#### [DIRECTIONS]
When you reach the line containing "### PostgreSQL schema" in the entries below, start writing out each line exactly, and stop after the line containing "### Contribution".

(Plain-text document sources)
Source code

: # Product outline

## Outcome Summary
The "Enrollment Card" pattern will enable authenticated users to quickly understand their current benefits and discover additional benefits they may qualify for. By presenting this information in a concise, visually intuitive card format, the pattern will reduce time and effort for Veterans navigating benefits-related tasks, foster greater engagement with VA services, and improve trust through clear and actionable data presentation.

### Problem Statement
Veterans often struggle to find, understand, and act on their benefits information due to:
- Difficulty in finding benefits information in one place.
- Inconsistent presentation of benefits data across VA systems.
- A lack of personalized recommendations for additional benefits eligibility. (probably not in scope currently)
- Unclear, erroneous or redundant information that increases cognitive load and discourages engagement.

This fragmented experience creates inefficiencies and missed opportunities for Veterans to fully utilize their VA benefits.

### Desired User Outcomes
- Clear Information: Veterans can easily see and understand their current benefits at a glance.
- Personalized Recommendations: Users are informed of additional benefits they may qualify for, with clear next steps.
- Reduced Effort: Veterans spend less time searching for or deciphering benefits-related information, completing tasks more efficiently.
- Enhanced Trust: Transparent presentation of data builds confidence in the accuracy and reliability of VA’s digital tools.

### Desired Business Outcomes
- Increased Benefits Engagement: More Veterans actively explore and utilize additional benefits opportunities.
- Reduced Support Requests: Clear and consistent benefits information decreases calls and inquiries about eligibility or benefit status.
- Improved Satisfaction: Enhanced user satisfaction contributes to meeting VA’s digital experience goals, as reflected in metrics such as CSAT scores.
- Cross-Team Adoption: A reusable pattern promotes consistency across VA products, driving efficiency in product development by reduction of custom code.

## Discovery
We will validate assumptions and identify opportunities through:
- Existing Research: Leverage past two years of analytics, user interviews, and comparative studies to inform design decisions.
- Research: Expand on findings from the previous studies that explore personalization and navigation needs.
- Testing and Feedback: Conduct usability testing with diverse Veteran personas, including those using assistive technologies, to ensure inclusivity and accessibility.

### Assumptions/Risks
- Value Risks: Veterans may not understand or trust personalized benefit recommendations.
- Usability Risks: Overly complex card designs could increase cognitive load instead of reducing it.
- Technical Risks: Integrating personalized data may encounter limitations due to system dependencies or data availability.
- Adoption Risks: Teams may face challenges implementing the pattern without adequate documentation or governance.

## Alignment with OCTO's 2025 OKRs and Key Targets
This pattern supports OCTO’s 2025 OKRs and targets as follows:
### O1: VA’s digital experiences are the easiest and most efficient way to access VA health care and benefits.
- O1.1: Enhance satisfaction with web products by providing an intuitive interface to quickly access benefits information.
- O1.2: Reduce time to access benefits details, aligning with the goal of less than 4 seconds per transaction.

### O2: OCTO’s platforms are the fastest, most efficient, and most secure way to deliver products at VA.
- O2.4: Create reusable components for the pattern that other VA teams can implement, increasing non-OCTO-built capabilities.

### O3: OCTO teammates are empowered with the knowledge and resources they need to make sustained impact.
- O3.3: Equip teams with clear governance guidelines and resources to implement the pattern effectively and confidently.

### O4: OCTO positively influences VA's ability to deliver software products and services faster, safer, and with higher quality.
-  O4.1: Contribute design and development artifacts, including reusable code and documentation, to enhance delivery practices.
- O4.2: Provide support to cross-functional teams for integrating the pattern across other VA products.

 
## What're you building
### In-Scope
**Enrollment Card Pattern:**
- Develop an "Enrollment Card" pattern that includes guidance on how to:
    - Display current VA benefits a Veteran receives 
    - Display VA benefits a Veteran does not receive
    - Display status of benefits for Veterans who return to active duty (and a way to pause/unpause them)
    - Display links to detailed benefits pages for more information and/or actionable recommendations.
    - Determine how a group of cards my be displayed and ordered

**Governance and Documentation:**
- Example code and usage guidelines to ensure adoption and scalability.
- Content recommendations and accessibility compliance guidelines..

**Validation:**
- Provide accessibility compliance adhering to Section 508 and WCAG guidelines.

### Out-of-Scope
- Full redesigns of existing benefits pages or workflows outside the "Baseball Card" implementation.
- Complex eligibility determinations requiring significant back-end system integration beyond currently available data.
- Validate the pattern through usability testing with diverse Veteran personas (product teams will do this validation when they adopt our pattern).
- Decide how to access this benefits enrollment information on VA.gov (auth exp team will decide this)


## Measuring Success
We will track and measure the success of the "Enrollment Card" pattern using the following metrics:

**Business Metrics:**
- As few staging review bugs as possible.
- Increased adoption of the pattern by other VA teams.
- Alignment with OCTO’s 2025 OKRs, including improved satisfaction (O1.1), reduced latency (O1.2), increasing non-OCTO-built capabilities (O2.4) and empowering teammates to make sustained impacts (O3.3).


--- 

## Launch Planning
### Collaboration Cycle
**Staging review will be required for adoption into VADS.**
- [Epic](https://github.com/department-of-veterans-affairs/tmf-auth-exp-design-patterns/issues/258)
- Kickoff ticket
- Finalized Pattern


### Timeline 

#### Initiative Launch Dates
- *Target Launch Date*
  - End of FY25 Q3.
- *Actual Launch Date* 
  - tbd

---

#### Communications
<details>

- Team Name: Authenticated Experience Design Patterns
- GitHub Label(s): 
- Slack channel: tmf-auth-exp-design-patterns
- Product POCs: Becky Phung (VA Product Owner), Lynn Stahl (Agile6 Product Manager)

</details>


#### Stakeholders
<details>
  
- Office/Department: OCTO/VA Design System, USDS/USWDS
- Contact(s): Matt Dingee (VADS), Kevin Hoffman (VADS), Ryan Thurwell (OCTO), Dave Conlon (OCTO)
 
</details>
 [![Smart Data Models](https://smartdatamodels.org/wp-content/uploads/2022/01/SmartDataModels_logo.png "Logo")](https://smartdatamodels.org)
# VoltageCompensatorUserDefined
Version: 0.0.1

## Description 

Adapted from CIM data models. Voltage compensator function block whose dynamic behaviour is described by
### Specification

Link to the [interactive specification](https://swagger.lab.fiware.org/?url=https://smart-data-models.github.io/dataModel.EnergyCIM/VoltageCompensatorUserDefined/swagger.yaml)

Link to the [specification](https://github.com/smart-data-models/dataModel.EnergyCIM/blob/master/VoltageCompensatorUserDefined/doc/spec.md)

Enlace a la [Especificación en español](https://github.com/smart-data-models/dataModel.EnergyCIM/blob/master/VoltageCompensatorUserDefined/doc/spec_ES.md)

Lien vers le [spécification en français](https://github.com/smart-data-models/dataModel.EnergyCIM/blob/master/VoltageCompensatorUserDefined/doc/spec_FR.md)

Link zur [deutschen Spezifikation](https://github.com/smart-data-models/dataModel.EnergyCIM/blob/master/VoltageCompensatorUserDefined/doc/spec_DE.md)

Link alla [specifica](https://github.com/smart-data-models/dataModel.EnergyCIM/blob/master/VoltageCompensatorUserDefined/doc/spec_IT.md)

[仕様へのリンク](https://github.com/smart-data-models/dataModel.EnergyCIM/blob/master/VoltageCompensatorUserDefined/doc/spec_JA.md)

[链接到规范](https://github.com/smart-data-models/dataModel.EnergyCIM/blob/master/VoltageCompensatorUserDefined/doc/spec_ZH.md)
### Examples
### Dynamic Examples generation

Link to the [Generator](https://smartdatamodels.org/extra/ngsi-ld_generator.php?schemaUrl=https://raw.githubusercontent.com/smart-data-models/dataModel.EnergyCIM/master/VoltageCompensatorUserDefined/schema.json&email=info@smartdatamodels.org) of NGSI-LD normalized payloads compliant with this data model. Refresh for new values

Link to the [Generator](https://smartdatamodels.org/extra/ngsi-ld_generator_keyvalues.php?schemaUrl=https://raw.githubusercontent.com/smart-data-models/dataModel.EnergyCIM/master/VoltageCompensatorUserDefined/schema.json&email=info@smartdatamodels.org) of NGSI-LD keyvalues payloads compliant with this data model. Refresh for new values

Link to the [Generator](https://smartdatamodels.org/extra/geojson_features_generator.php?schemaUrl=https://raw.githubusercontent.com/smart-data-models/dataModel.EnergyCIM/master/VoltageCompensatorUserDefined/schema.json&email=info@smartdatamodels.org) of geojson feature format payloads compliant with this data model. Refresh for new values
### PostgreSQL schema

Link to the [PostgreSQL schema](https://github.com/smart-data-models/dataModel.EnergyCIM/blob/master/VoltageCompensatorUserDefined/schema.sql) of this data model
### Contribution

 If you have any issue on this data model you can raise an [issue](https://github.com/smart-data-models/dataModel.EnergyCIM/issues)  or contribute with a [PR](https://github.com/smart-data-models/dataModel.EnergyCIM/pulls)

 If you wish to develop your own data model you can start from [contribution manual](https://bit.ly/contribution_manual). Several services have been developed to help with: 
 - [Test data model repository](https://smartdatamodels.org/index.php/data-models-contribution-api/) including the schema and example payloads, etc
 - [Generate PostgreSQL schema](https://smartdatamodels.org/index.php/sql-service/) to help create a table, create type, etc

#### [TASK OUTPUT]
### PostgreSQL schema

Link to the [PostgreSQL schema](https://github.com/smart-data-models/dataModel.EnergyCIM/blob/master/VoltageCompensatorUserDefined/schema.sql) of this data model
### Contribution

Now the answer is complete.